Word got around as deer season progressed. Calls came from people in Durant as well as Ada.
Johnny Hardaway said Dr. Lewis Stiles, who is on the wildlife commission, was among those contacted.
Eric Hardaway said he used to make fun of people who told bigfoot stories. Now he says he won't be so quick to make a judgment.
Is he starting to change his mind?
"I heard the people around Honobia talking about it three years ago, but didn't believe it then," he said.
Hardaway is still not convinced, but yet is puzzled about what the tracks could be.
But he doesn't make fun of those people anymore.
"Randall Wright came to my dad's house and looked at the video," Hardaway said.
Wright, of Honobia, knew a man named Humphreys from Honobia who had something that he felt was a bigfoot was pestering his dogs and throwing rocks at their house. "It scared them to death and those people moved clear out of the country," said Eric Hardaway.
Some people around Honobia said the Humphreys were believable people, but they didn't know what to make of the bigfoot implications.
Another man from Ada who called Eric's dad, Terry Don Hardaway, was "wanting us to find hair" around the tracks.
Tim Harjo, who took part in an Oklahoma bigfoot video on a syndicated channel earlier this year, has a friend who was driving in on Black Fork Trail to set up a deer camp Nov. 21. This friend saw the loggers looking at the tracks and contacted Harjo, who reportedly came down after deer season started and wants to follow up the investigation.
Another man who came to the site tried to make a cast but it didn't work and wiped out a clear footprint, said Voss.
With Black Fork Trail, which ultimately runs into Cripple Mountain Trail, and K-Trail which follows Kiamichi Mountain just a few miles to the north, it makes this a well-traveled area in deer season, but there are few year-round inhabitants on the mountain.

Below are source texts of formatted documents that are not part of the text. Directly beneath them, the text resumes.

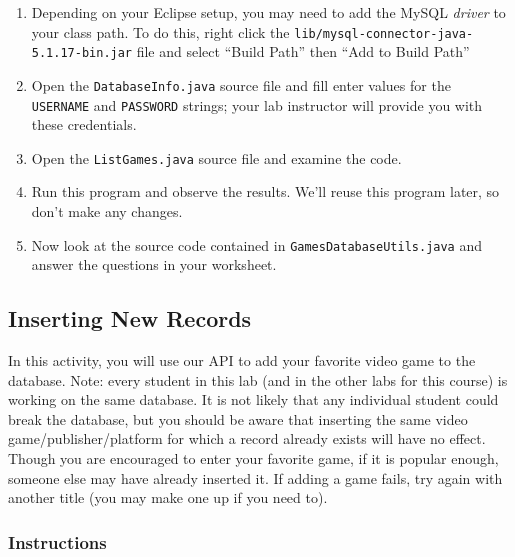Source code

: \documentclass[12pt]{scrartcl}
\begin{document}
\begin{enumerate}
  \item Depending on your Eclipse setup, you may need to add the MySQL
  \emph{driver} to your class path.  To do this, right click the 
  \texttt{lib/mysql-connector-java-5.1.17-bin.jar} file and
  select ``Build Path'' then ``Add to Build Path''
  \item Open the \texttt{DatabaseInfo.java} source file and
  	fill enter values for the \texttt{USERNAME} and 
	\texttt{PASSWORD} strings; your lab instructor
	will provide you with these credentials.
  \item Open the \texttt{ListGames.java} source file and examine 
	the code.  
  \item Run this program and observe the results.  We'll reuse this program later, so don't 
	make any changes.
  \item Now look at the source code contained in \texttt{GamesDatabaseUtils.java} 
	and answer the questions in your worksheet.
\end{enumerate}

\subsection{Inserting New Records}

In this activity, you will use our API to add your favorite video game to 
the database.  Note: every student in this lab (and in the other labs for 
this course) is working on the same database.  It is not likely that any 
individual student could break the database, but you should be aware 
that inserting the same video game/publisher/platform for which a 
record already exists will have no effect.  Though you are encouraged 
to enter your favorite game, if it is popular enough, someone else may 
have already inserted it.  If adding a game fails, try again with another 
title (you may make one up if you need to).

\subsubsection*{Instructions}
\end{document}
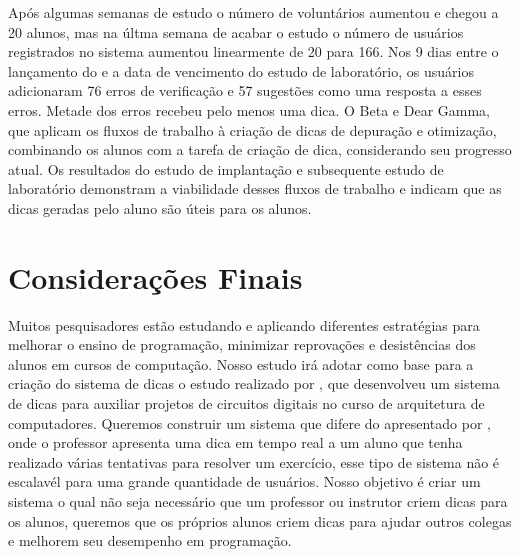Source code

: Após algumas semanas de estudo o número de voluntários aumentou e chegou a 20 alunos, mas na últma semana de acabar o estudo o número de usuários registrados no sistema  aumentou linearmente de 20 para 166. Nos 9 dias entre o lançamento do  e a data de vencimento do estudo de laboratório, os usuários adicionaram 76 erros de verificação e 57 sugestões como uma resposta a esses erros. Metade dos erros recebeu pelo menos uma dica. O Beta e Dear Gamma, que aplicam os fluxos de trabalho à criação de dicas de depuração e otimização, combinando os alunos com a tarefa de criação de dica, considerando seu progresso atual. Os resultados do estudo de implantação e subsequente estudo de laboratório demonstram a viabilidade desses fluxos de trabalho e indicam que as dicas geradas pelo aluno são úteis para os alunos. 

\section{Considerações Finais}

Muitos pesquisadores estão estudando e aplicando diferentes estratégias para melhorar o ensino de programação, minimizar reprovações e desistências dos alunos em cursos de computação. Nosso estudo irá adotar como base para a criação do sistema de dicas o estudo realizado por , que desenvolveu um sistema de dicas para auxiliar projetos de circuitos digitais no curso de arquitetura de computadores. Queremos construir um sistema que difere do apresentado por , onde o professor apresenta uma dica em tempo real a um aluno que tenha realizado várias tentativas para resolver um exercício, esse tipo de sistema não é escalavél para uma grande quantidade de usuários. Nosso objetivo é criar um sistema o qual não seja necessário que um professor ou instrutor criem dicas para os alunos, queremos que os próprios alunos criem dicas para ajudar outros colegas e melhorem seu desempenho em programação.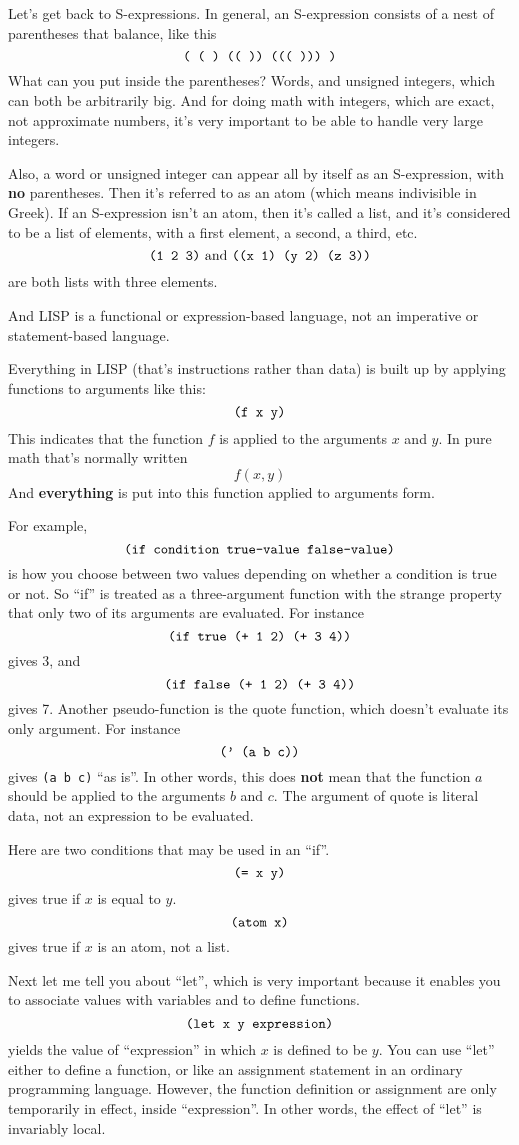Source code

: \documentclass[12pt]{book}
\begin{document}
Let's get back to S-expressions. In general, an S-expression consists of a nest
of parentheses that balance, like this
\[\mbox{\texttt{
 (  (  ) ((  )) (((  )))  )
}}\]
What can you put inside the parentheses? Words, and unsigned integers, which can both be
arbitrarily big.  And for doing math with integers, which are exact, not approximate numbers, it's
very important to be able to handle very large integers.
 
Also, a word or unsigned integer can appear all by itself as an S-expression, with \textbf{no}
parentheses.   Then it's referred to as an atom (which means indivisible in Greek).
If an S-expression isn't an atom, then it's called a list, and it's considered to be a list
of elements, with a first element, a second, a third, etc.
\[
    \mbox{\texttt{(1 2 3)} and \texttt{((x 1) (y 2) (z 3))}}
\]
are both lists with three elements.
 
And LISP is a functional or expression-based language, not an imperative
or statement-based language.
 
Everything in LISP 
(that's instructions rather than data)
is built up by applying 
functions to arguments like this:
\[\mbox{\texttt{
 (f x y)
}}\]
This indicates that the function $f$ is applied to the arguments $x$ and $y$. 
In pure math that's normally written
\[
 f(x,y)
\] 
And \textbf{everything} is put into this function applied to arguments form.
 
For example,
\[\mbox{\texttt{
 (if condition true-value false-value)
}}\]
is how you choose between two values depending on whether a condition is true or not.
So ``if'' is treated as a three-argument function with the strange property that only
two of its arguments are evaluated.
For instance
\[\mbox{\texttt{
 (if true (+ 1 2) (+ 3 4))
}}\]
gives 3, and
\[\mbox{\texttt{
 (if false (+ 1 2) (+ 3 4))
}}\]
gives 7.
Another pseudo-function is the quote function, which doesn't evaluate its only argument.
For instance
\[\mbox{\texttt{
 (' (a b c))
}}\]
gives \texttt{(a b c)} ``as is''.
In other words, this does \textbf{not} mean that the function $a$ should
be applied to the arguments $b$ and $c$.
The argument of quote is literal data, not an expression to be evaluated.
 
Here are two conditions that may be used in an ``if''.
\[\mbox{\texttt{
 (= x y)
}}\]
gives true if $x$ is equal to $y$.
\[\mbox{\texttt{
 (atom x)
}}\]
gives true if $x$ is an atom, not a list.
 
Next let me tell you about ``let'',
which is very important because it enables you to associate values with variables and 
to define functions.
\[\mbox{\texttt{
 (let x y expression)
}}\]
yields the value of ``expression'' in which $x$ is defined to be $y$.
You can use ``let'' either to define a function, or like an assignment
statement in an ordinary programming language.  However, the function
definition or assignment are only temporarily in effect, inside ``expression''.
In other words, the effect of ``let'' is invariably local.
 
\end{document}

And never before has anyone traversing this mountain reported a bigfoot traveling or crossing it.
"I don't believe in what they call Big Foot," said Eric Hardaway. "If I seen it, that's the only way I would believe it."
But he does look more closely at the ground and the surrounding woods now as he gets down from his machine to bind a load of logs.
And Johnny Voss, who leaves home at Redland at 3:30 a.m. each morning to arrive for the first load from the mountain before sunrise, says he’s a little apprehensive but feels better at first light.